Novel ensemble modelling for prediction of fundamental properties of bitumen incorporating plastic waste

Plastic asphalt mixtures (PAMs) have garnered attention recently, but their field application has been limited due to a lack of understanding of asphalt mix behavior following modification. A modelling tool that can calculate the plastic influence on the characteristics of asphalt mixtures is required to close this gap. Hence, this study offers a performance analysis of various machine learning (ML) models in predicting the performance of PAMs through its various properties. These models include three methods, decision tree (DT) as an individual technique, adaboost regressor (AR), and bagging regressor (BR), as ensemble techniques for prediction of fundamental properties of PAMs i.e. air voids (Va), marshall flow (MF), marshall stability (MS), tensile strength ratio (TSR), and indirect tensile strength (ITS).
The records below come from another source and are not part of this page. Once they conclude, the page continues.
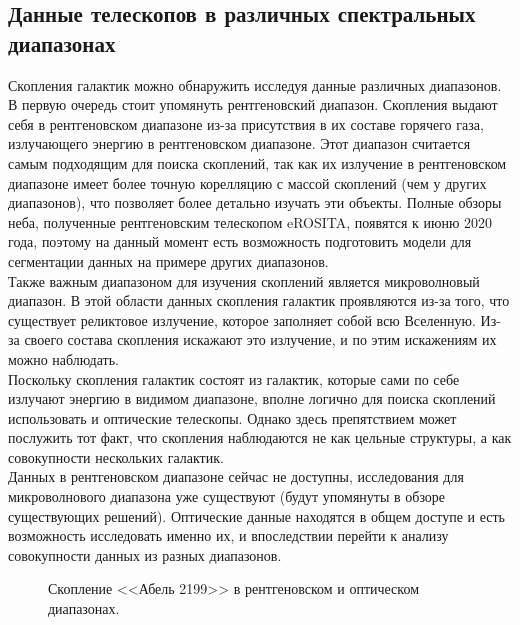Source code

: \subsection{Данные телескопов в различных спектральных диапазонах}

Скопления галактик можно обнаружить исследуя данные различных диапазонов.\\

В первую очередь стоит упомянуть рентгеновский диапазон. Скопления выдают себя в рентгеновском 
диапазоне из-за присутствия в их составе горячего газа, излучающего энергию в рентгеновском 
диапазоне. Этот диапазон считается самым подходящим для поиска скоплений, так как их излучение 
в рентгеновском диапазоне имеет более точную корелляцию с массой скоплений (чем у других диапазонов), 
что позволяет более детально изучать эти объекты. Полные обзоры неба, полученные рентгеновским 
телескопом eROSITA, появятся к июню 2020 года, поэтому на данный момент есть возможность 
подготовить модели для сегментации данных на примере других диапазонов.\\

Также важным диапазоном для изучения скоплений является микроволновый диапазон. В этой области данных 
скопления галактик проявляются из-за того, что существует реликтовое излучение, которое заполняет 
собой всю Вселенную. Из-за своего состава скопления искажают это излучение, и по этим искажениям 
их можно наблюдать.\\ 

Поскольку скопления галактик состоят из галактик, которые сами по себе излучают энергию в видимом 
диапазоне, вполне логично для поиска скоплений использовать и оптические телескопы. Однако здесь 
препятствием может послужить тот факт, что скопления наблюдаются не как цельные структуры, а как 
совокупности нескольких галактик. \\

Данных в рентгеновском диапазоне сейчас не доступны, исследования для микроволнового диапазона уже 
существуют (будут упомянуты в обзоре существующих решений). Оптические данные находятся в общем 
доступе и есть возможность исследовать именно их, и впоследствии перейти к анализу совокупности 
данных из разных диапазонов.\\

\begin{figure}[h]
    \caption{Скопление <<Абель 2199>> в рентгеновском и оптическом диапазонах. \cite{Abell}}
\end{figure}


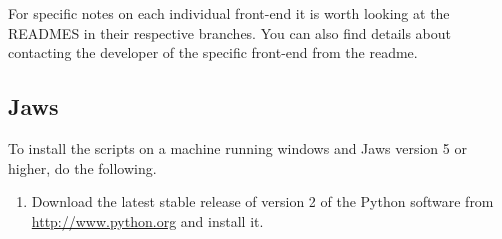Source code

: \documentclass[12pt,a4paper]{report}
\begin{document}
For specific notes on each individual front-end it is worth looking at the
READMES in their respective branches. You can also find details about
contacting the developer of the specific front-end from the readme.

\subsection{Jaws}
\label{subsubchap-jaws}

To install the scripts on a machine running windows and Jaws
version 5 or higher, do the following.

\begin{enumerate}
\item Download the latest stable release of version 2 of the Python software from
\url{http://www.python.org} and install it.


\end{enumerate}
\end{document}
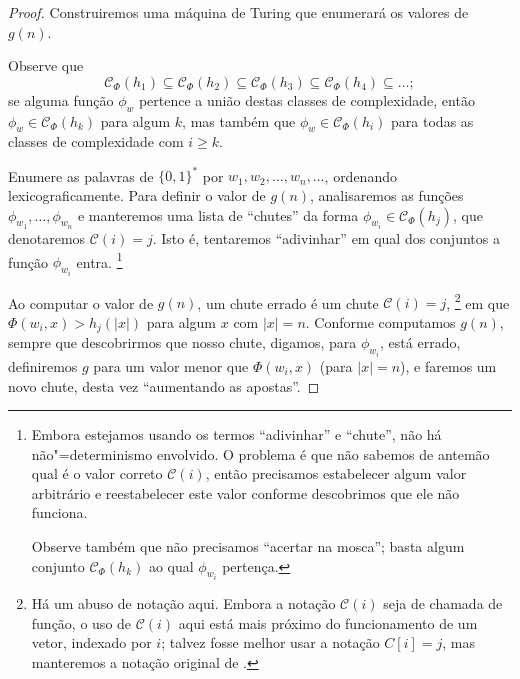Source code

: \begin{proof}
    Construiremos uma máquina de Turing
    que enumerará os valores de $g(n)$.

    Observe que
    \begin{equation*}
        \mathcal C_\Phi(h_1) \subseteq
        \mathcal C_\Phi(h_2) \subseteq
        \mathcal C_\Phi(h_3) \subseteq
        \mathcal C_\Phi(h_4) \subseteq
        \dots;
    \end{equation*}
    se alguma função $\phi_w$ pertence a união destas classes de complexidade,
    então $\phi_w \in \mathcal C_\Phi(h_k)$ para algum $k$,
    mas também que $\phi_w \in \mathcal C_\Phi(h_i)$
    para todas as classes de complexidade com $i \geq k$.

    Enumere as palavras de $\{0, 1\}^*$ por $w_1, w_2, \dots, w_n, \dots$,
    ordenando lexicograficamente.
    Para definir o valor de $g(n)$,
    analisaremos as funções $\phi_{w_1}, \dots, \phi_{w_n}$
    e manteremos uma lista de ``chutes''
    da forma $\phi_{w_i} \in \mathcal C_\Phi(h_j)$,
    que denotaremos $\mathcal C(i) = j$.
    Isto é, tentaremos ``adivinhar''
    em qual dos conjuntos a função $\phi_{w_i}$ entra.%
    \footnote{
        Embora estejamos usando os termos
        ``adivinhar'' e ``chute'',
        não há não"=determinismo envolvido.
        O problema é que não sabemos de antemão
        qual é o valor correto $\mathcal C(i)$,
        então precisamos estabelecer algum valor arbitrário
        e reestabelecer este valor
        conforme descobrimos que ele não funciona.

        Observe também que não precisamos
        ``acertar na mosca'';
        basta algum conjunto $\mathcal C_\Phi(h_k)$
        ao qual $\phi_{w_i}$ pertença.
    }

    Ao computar o valor de $g(n)$,
    um chute errado
    é um chute $\mathcal C(i) = j$,%
    \footnote{
        Há um abuso de notação aqui.
        Embora a notação $\mathcal C(i)$ seja de chamada de função,
        o uso de $\mathcal C(i)$ aqui está mais próximo do funcionamento
        de um vetor, indexado por $i$;
        talvez fosse melhor usar a notação $C[i] = j$,
        mas manteremos a notação original
        de .
    }
    em que $\Phi(w_i, x) > h_j(|x|)$
    para algum $x$ com $|x| = n$.
    Conforme computamos $g(n)$,
    sempre que descobrirmos que nosso chute,
    digamos, para $\phi_{w_i}$, está errado,
    definiremos $g$ para um valor menor que $\Phi(w_i, x)$
    (para $|x| = n$),
    e faremos um novo chute,
    desta vez ``aumentando as apostas''.


\end{proof}
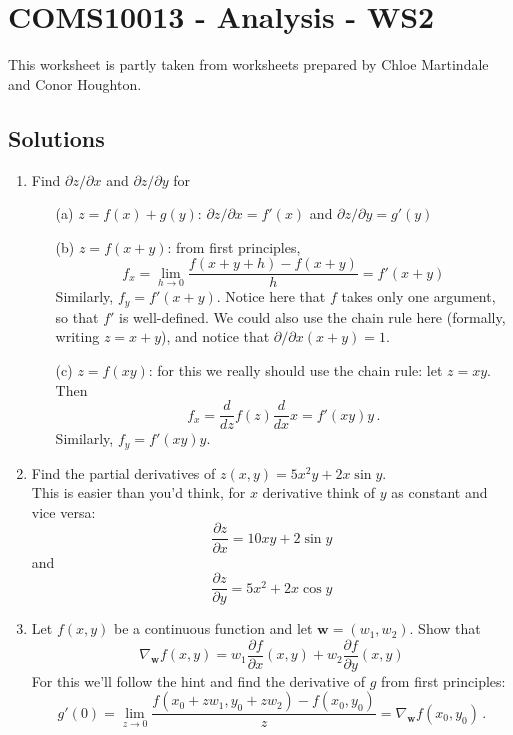 \documentclass[11pt,a4paper]{scrartcl}
\begin{document}
\section*{COMS10013 - Analysis - WS2}
This worksheet is partly taken from worksheets prepared by Chloe Martindale and Conor Houghton.

\subsection*{Solutions}

\begin{enumerate}

\item Find $\partial z/\partial x$ and $\partial z/\partial y$ for 
\begin{enumerate}
    \item[(a)] $z = f(x) +g(y)$: $\partial z/\partial x = f'(x)$ and $\partial z/\partial y=g'(y)$
    
    \item[(b)] $z = f(x+y)$: from first principles, 
    \[
    f_x = \lim_{h\to 0} \frac{f(x+y+h) - f(x+y)}{h} = f'(x+y)
    \]
    Similarly, $f_y = f'(x+y)$. Notice here that $f$ takes only one argument, so that $f'$ is well-defined. We could also use the chain rule here (formally, writing $z= x+y$), and notice that $\partial/\partial x (x+y) = 1$.
    \item[(c)] $z = f(xy)$: for this we really should use the chain rule: let $z = xy$. Then 
    \[
        f_x =  \frac{d}{dz}f(z) \frac{d}{dx}x = f'(xy)y\,.
    \]
    Similarly, $f_y = f'(xy)y$.
\end{enumerate}

\item Find the partial derivatives of $z(x,y)=5x^2y+2x\sin{y}$.\\
This is easier than you'd think, for $x$ derivative think of $y$ as constant and vice versa:
  \begin{equation}
    \frac{\partial z}{\partial x}=10xy+2\sin{y}
  \end{equation}
  and
  \begin{equation}
    \frac{\partial z}{\partial y}=5x^2+2x\cos{y}
  \end{equation}

\item Let $f(x,y)$ be a continuous function and let $\mathbf{w} = (w_1,w_2)$. 
Show that 
\[
\nabla_\mathbf{w} f(x,y)= w_1 \frac{\partial f}{\partial x}(x,y) + w_2 \frac{\partial f}{\partial y}(x,y)
\]
For this we'll follow the hint and find the derivative of $g$ from first principles:
\[
g'(0) = \lim_{z\to 0} \frac{f(x_0 + zw_1, y_0 + zw_2)- f(x_0 , y_0)}{z} = \nabla_{\mathbf{w}}f(x_0,y_0)\,.
\]


\end{enumerate}
\end{document}
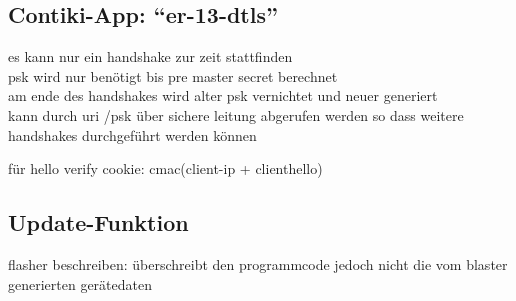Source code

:\subsection{Contiki-App: "`er-13-dtls"'}
es kann nur ein handshake zur zeit stattfinden\\
psk wird nur benötigt bis pre master secret berechnet\\
am ende des handshakes wird alter psk vernichtet und neuer generiert\\
kann durch uri /psk über sichere leitung abgerufen werden so dass weitere handshakes durchgeführt werden können

für hello verify cookie: cmac(client-ip + clienthello)

\subsection{Update-Funktion}
flasher beschreiben: überschreibt den programmcode jedoch nicht die vom blaster generierten gerätedaten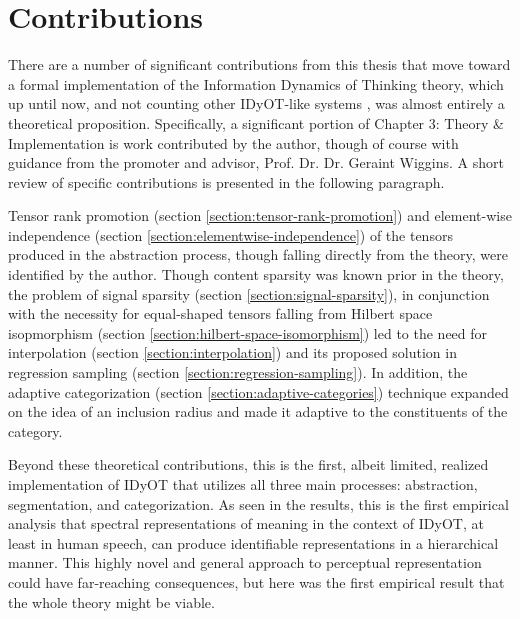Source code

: \section{Contributions}
\label{section:contributions}

There are a number of significant contributions from this thesis that move toward a formal implementation of the Information Dynamics of Thinking theory, which up until now, and not counting other IDyOT-like systems \citep{forth2016entraining}, was almost entirely a theoretical proposition.  Specifically, a significant portion of Chapter 3: Theory \& Implementation is work contributed by the author, though of course with guidance from the promoter and advisor, Prof. Dr. Dr. Geraint Wiggins.  A short review of specific contributions is presented in the following paragraph.  

Tensor rank promotion (section \ref{section:tensor-rank-promotion}) and element-wise independence (section \ref{section:elementwise-independence}) of the tensors produced in the abstraction process, though falling directly from the theory, were identified by the author. Though content sparsity was known prior in the theory, the problem of signal sparsity (section \ref{section:signal-sparsity}), in conjunction with the necessity for equal-shaped tensors falling from Hilbert space isopmorphism (section \ref{section:hilbert-space-isomorphism}) led to the need for interpolation (section \ref{section:interpolation}) and its proposed solution in regression sampling (section \ref{section:regression-sampling}).  In addition, the adaptive categorization (section \ref{section:adaptive-categories}) technique expanded on the idea of an inclusion radius and made it adaptive to the constituents of the category.

Beyond these theoretical contributions, this is the first, albeit limited, realized implementation of IDyOT that utilizes all three main processes: abstraction, segmentation, and categorization. As seen in the results, this is the first empirical analysis that spectral representations of meaning in the context of IDyOT, at least in human speech, can produce identifiable representations in a hierarchical manner.  This highly novel and general approach to perceptual representation could have far-reaching consequences, but here was the first empirical result that the whole theory might be viable.

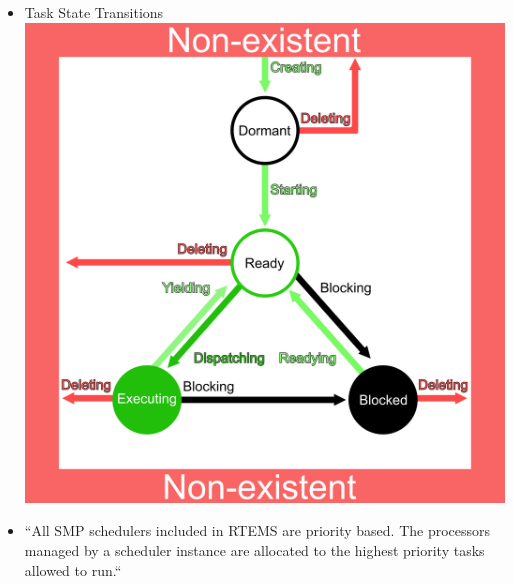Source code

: \begin{itemize}
    \item
      Task State Transitions \cite[\S5.2.5]{RTEMS:CUSER}
      \\
      \includegraphics[scale=0.3]{images/states.png}
    \item
      ``All SMP schedulers included in RTEMS are priority based. 
       The processors managed by a scheduler instance are allocated 
       to the highest priority tasks allowed to run.``
      \cite[\S5.4]{RTEMS:CUSER}
\end{itemize}



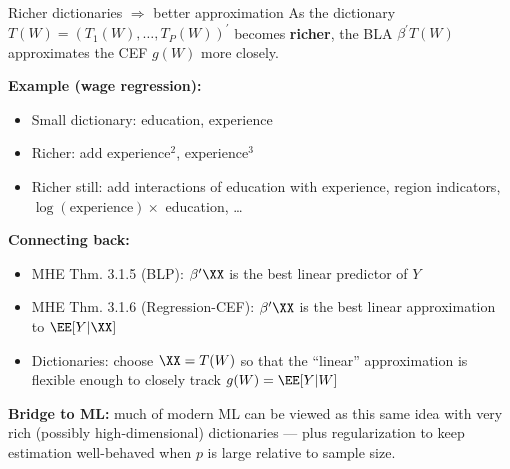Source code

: \documentclass[compress, 8pt]{beamer}
\begin{document}
\begin{frame}{Richer dictionaries $\Rightarrow$ better approximation}
    As the dictionary $T(W) = (T_1(W), \dots, T_P(W))^\prime$ becomes \textbf{richer}, the BLA $\beta^\prime T(W)$ approximates the CEF $g(W)$ more closely.

    \vspace{2ex}
    \textbf{Example (wage regression):}
    \begin{itemize}
        \item Small dictionary: education, experience
        \item Richer: add $\text{experience}^2$, $\text{experience}^3$
        \item Richer still: add interactions of education with experience, region indicators, $\log(\text{experience}) \times$ education, \dots
    \end{itemize}

    \vspace{2ex}
    \textbf{Connecting back:}
    \begin{itemize}
        \item MHE Thm. 3.1.5 (BLP): $\beta^\prime \XX$ is the best linear predictor of $Y$
        \item MHE Thm. 3.1.6 (Regression-CEF): $\beta^\prime \XX$ is the best linear approximation to $\EE[Y \vert \XX]$
        \item Dictionaries: choose $\XX = T(W)$ so that the ``linear'' approximation is flexible enough to closely track $g(W) = \EE[Y \vert W]$
    \end{itemize}

    \vspace{2ex}
    \textbf{Bridge to ML:} much of modern ML can be viewed as this same idea with very rich (possibly high-dimensional) dictionaries — plus regularization to keep estimation well-behaved when $p$ is large relative to sample size.
\end{frame}
\end{document}
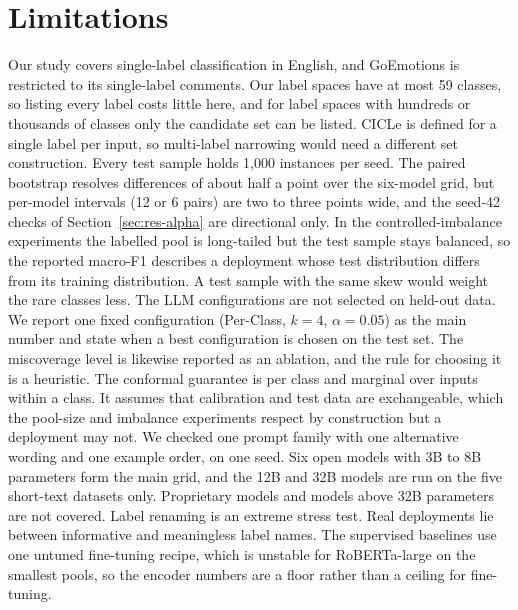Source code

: \section*{Limitations}
\label{sec:limitations}

Our study covers single-label classification in English, and GoEmotions is restricted to its single-label comments. Our label spaces have at most 59 classes, so listing every label costs little here, and for label spaces with hundreds or thousands of classes only the candidate set can be listed. CICLe is defined for a single label per input, so multi-label narrowing would need a different set construction.
Every test sample holds 1,000 instances per seed. The paired bootstrap resolves differences of about half a point over the six-model grid, but per-model intervals (12 or 6 pairs) are two to three points wide, and the seed-42 checks of Section~\ref{sec:res-alpha} are directional only.
In the controlled-imbalance experiments the labelled pool is long-tailed but the test sample stays balanced, so the reported macro-F1 describes a deployment whose test distribution differs from its training distribution. A test sample with the same skew would weight the rare classes less.
The LLM configurations are not selected on held-out data. We report one fixed configuration (Per-Class, $k=4$, $\alpha=0.05$) as the main number and state when a best configuration is chosen on the test set. The miscoverage level is likewise reported as an ablation, and the rule for choosing it is a heuristic.
The conformal guarantee is per class and marginal over inputs within a class. It assumes that calibration and test data are exchangeable, which the pool-size and imbalance experiments respect by construction but a deployment may not.
We checked one prompt family with one alternative wording and one example order, on one seed. Six open models with 3B to 8B parameters form the main grid, and the 12B and 32B models are run on the five short-text datasets only. %
 Proprietary models and models above 32B parameters are not covered.
Label renaming is an extreme stress test. Real deployments lie between informative and meaningless label names.
The supervised baselines use one untuned fine-tuning recipe, which is unstable for RoBERTa-large on the smallest pools, so the encoder numbers are a floor rather than a ceiling for fine-tuning. %
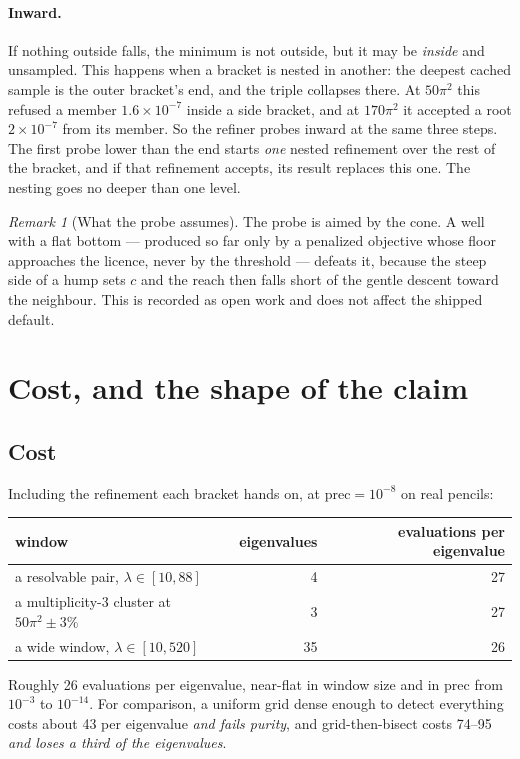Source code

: \documentclass[11pt]{article}
\theoremstyle{definition}
\theoremstyle{remark}
\newtheorem{remark}{Remark}
\newcommand{\lam}{\lambda}
\newcommand{\pr}{\mathrm{prec}}
\begin{document}
\paragraph{Inward.} If nothing outside falls, the minimum is not outside, but it may be
\emph{inside} and unsampled. This happens when a bracket is nested in another: the deepest
cached sample is the outer bracket's end, and the triple collapses there. At $50\pi^2$ this
refused a member $1.6\times10^{-7}$ inside a side bracket, and at $170\pi^2$ it accepted a root
$2\times10^{-7}$ from its member. So the refiner probes inward at the same three steps. The
first probe lower than the end starts \emph{one} nested refinement over the rest of the
bracket, and if that refinement accepts, its result replaces this one. The nesting goes no
deeper than one level.

\begin{remark}[What the probe assumes]
The probe is aimed by the cone. A well with a flat bottom --- produced so far only by a
penalized objective whose floor approaches the licence, never by the threshold --- defeats it,
because the steep side of a hump sets $c$ and the reach then falls short of the gentle descent
toward the neighbour. This is recorded as open work and does not affect the shipped default.
\end{remark}

\section{Cost, and the shape of the claim}
\label{sec:claim}

\subsection{Cost}

Including the refinement each bracket hands on, at $\pr=10^{-8}$ on real pencils:
\begin{center}
\begin{tabular}{lrr}
\toprule
window & eigenvalues & evaluations per eigenvalue\\
\midrule
a resolvable pair, $\lam\in[10,88]$ & 4 & 27\\
a multiplicity-3 cluster at $50\pi^2\pm3\%$ & 3 & 27\\
a wide window, $\lam\in[10,520]$ & 35 & 26\\
\bottomrule
\end{tabular}
\end{center}
Roughly 26 evaluations per eigenvalue, near-flat in window size and in $\pr$ from $10^{-3}$
to $10^{-14}$. For comparison, a uniform grid dense enough to detect everything costs about 43
per eigenvalue \emph{and fails purity}, and grid-then-bisect costs 74--95 \emph{and loses a
third of the eigenvalues}.
\end{document}
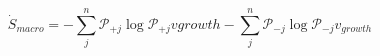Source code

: \begin{equation}
\dot S_{macro} = -\sum_j^n\mathcal P_{+j}\log\mathcal P_{+j}v{growth} -\sum_j^n\mathcal P_{-j}\log\mathcal P_{-j} v_{growth}
\end{equation}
A series of experimental works and their results on the PAMs properties were collected through literature, to develop ML models and compare their accuracy. The comparative findings demonstrated that the BR model had the largest coefficient of determination (R2) and the lowest statistical errors, making it the model with the best predictive ability. According to the study's findings, ensemble approaches can be effectively utilized to forecast different properties of PAMs. Comparing ensemble models to the single model that served as their base learner, ensemble models were able to increase prediction accuracy. Furthermore, cross validation was performed to check the accuracy of developed models. SHAP analysis was conducted to examine the effects of input parameters on the fundamental properties of PAMs.